━━━━━ Dataset entries ━━━━━

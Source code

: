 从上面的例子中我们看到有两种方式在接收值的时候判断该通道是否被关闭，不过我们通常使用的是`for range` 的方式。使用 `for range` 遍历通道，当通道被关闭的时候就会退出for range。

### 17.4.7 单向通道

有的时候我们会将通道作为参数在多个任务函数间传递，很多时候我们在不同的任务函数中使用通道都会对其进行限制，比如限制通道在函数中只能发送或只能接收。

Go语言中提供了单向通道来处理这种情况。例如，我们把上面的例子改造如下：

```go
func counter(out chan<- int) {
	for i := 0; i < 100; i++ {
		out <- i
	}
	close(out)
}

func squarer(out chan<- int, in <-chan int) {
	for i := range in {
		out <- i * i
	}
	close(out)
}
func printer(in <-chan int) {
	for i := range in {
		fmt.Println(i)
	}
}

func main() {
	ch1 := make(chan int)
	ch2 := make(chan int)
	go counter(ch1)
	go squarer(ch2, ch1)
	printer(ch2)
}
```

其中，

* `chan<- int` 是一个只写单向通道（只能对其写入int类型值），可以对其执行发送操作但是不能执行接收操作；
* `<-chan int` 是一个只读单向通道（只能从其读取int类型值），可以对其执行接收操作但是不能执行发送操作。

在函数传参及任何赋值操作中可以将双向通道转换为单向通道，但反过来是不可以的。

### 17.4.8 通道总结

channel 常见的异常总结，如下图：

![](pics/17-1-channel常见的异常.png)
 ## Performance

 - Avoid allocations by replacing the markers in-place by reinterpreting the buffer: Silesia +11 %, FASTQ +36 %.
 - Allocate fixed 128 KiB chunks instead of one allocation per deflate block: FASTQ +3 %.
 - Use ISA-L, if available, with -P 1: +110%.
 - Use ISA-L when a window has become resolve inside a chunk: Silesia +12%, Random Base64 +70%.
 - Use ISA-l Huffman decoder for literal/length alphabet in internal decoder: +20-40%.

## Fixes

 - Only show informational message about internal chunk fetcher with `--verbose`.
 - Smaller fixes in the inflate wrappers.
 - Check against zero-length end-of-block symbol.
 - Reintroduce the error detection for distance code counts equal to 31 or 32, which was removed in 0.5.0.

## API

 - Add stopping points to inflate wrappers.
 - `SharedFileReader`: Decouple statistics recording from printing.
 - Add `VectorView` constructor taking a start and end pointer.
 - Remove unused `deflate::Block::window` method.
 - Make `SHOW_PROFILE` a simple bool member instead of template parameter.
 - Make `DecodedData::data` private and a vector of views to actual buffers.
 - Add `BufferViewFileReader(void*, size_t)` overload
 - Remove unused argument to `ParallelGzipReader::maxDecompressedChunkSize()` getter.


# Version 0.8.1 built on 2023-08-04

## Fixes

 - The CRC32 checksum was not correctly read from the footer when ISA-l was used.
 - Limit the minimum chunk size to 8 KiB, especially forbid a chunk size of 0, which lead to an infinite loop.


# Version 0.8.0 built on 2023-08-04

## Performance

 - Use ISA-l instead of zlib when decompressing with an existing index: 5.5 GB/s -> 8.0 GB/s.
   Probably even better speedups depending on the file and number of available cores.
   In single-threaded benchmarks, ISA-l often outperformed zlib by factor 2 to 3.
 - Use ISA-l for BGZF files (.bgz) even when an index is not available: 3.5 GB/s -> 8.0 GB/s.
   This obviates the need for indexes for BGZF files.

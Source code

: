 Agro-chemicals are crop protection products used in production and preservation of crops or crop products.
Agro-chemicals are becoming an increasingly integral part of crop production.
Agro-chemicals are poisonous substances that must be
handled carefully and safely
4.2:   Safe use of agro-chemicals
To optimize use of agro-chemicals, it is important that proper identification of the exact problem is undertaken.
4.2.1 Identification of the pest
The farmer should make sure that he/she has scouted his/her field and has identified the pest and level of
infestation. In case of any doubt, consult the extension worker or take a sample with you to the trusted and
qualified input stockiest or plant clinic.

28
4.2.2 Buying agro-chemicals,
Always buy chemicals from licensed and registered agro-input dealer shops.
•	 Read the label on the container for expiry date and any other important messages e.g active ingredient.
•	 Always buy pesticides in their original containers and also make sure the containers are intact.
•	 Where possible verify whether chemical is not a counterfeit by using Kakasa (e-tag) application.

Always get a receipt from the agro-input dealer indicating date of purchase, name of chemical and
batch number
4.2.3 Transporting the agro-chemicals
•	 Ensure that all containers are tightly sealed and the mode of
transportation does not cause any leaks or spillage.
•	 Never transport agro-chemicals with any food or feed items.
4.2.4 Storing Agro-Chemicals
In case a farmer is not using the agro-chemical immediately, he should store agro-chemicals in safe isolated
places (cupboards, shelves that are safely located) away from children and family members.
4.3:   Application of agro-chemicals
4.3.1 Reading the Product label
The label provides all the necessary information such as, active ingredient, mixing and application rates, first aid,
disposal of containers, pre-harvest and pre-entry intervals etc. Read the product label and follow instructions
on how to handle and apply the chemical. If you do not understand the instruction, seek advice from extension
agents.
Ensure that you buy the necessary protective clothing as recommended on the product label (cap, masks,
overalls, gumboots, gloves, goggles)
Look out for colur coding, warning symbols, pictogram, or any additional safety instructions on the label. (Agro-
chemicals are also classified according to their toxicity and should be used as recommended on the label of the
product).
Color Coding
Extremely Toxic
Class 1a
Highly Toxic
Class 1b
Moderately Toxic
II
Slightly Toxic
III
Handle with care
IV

━━━━━

Give back, exactly as written, the stretch from the line with "to actual buffers." through the line with "Probably even better", and no other lines from the records above.

= Response box =
 - Make `DecodedData::data` private and a vector of views to actual buffers.
 - Add `BufferViewFileReader(void*, size_t)` overload
 - Remove unused argument to `ParallelGzipReader::maxDecompressedChunkSize()` getter.


# Version 0.8.1 built on 2023-08-04

## Fixes

 - The CRC32 checksum was not correctly read from the footer when ISA-l was used.
 - Limit the minimum chunk size to 8 KiB, especially forbid a chunk size of 0, which lead to an infinite loop.


# Version 0.8.0 built on 2023-08-04

## Performance

 - Use ISA-l instead of zlib when decompressing with an existing index: 5.5 GB/s -> 8.0 GB/s.
   Probably even better speedups depending on the file and number of available cores.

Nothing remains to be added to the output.